Users can tap the in-app mic icon and give commands such as “Show me 10 kg atta,” “add Rajdhani atta 10 kg to basket” and “go to checkout.” The feature has been rolled out for Android devices as of now and will soon be launched on iOS and website. “While we have seen great adoption for our video and vernacular offerings, the next step in that direction is to solve for the voice capability for e-commerce.” Said Jeyandran Venugopal, Chief Product and Technology Officer, Flipkart.
Digital grocery buying in India is led by BigBasket and Grofers, which already have the voice-search option, while Flipkart and Amazon have been unable to ramp up growth in their grocery verticals, unlike other categories. According to the September 2019 data from RedSeer, Bigbasket and Grofers have around 80 per cent share in India’s hyperlocal online grocery market while Amazon and Flipkart occupy around 5 per cent of the market. However, the overall penetration of the market is minuscule at just 0.2 per cent of the food and retail market. The digital segment is likely to grow to 1.2 per cent or $10.2 billion in size by 2023.

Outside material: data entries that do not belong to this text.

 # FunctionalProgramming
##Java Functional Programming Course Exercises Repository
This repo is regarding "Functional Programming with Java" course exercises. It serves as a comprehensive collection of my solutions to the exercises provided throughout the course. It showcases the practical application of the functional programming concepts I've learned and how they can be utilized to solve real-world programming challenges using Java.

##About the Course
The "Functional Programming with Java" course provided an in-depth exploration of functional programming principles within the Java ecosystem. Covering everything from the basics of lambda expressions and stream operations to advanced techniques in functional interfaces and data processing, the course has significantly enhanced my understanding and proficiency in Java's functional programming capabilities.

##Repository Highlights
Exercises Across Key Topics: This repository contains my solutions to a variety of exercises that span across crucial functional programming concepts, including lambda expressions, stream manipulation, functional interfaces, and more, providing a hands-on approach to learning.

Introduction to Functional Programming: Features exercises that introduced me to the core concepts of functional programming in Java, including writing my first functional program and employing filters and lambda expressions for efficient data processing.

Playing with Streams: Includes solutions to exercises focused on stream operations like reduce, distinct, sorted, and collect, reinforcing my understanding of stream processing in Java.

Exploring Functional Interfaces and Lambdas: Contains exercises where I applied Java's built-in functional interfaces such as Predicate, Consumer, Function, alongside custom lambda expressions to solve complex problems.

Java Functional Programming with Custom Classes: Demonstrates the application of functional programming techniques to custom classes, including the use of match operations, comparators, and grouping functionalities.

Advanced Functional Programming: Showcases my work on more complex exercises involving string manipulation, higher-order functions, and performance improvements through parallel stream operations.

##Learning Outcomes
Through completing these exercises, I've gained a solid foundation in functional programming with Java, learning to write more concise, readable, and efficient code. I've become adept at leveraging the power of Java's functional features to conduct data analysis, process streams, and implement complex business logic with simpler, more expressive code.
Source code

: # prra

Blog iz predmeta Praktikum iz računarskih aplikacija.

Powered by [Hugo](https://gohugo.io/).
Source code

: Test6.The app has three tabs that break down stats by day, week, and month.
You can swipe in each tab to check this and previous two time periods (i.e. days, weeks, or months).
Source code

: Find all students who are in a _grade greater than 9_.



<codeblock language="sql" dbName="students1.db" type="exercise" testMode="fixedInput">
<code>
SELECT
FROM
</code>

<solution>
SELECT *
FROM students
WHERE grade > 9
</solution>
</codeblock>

“Grocery is one of the most underpenetrated categories in Indian e-commerce and has a huge potential to grow and solve for customer adoption,” said Manish Kumar, SVP Grocery and General Merchandise & Furniture, Flipkart. Kumar added that Flipkart’s grocery business has “grown phenomenally over the last year” and hence the voice assistant would augment that growth.
The government had earlier this month rejected Flipkart’s application for food retail license citing that the company doesn’t fit into the FDI norms. Flipkart had registered a separate entity FarmerMart last year for retail trading of food products, manufactured and produced in India, through offline and online distribution and other sales channels such as e-commerce, according to the company’s MoA.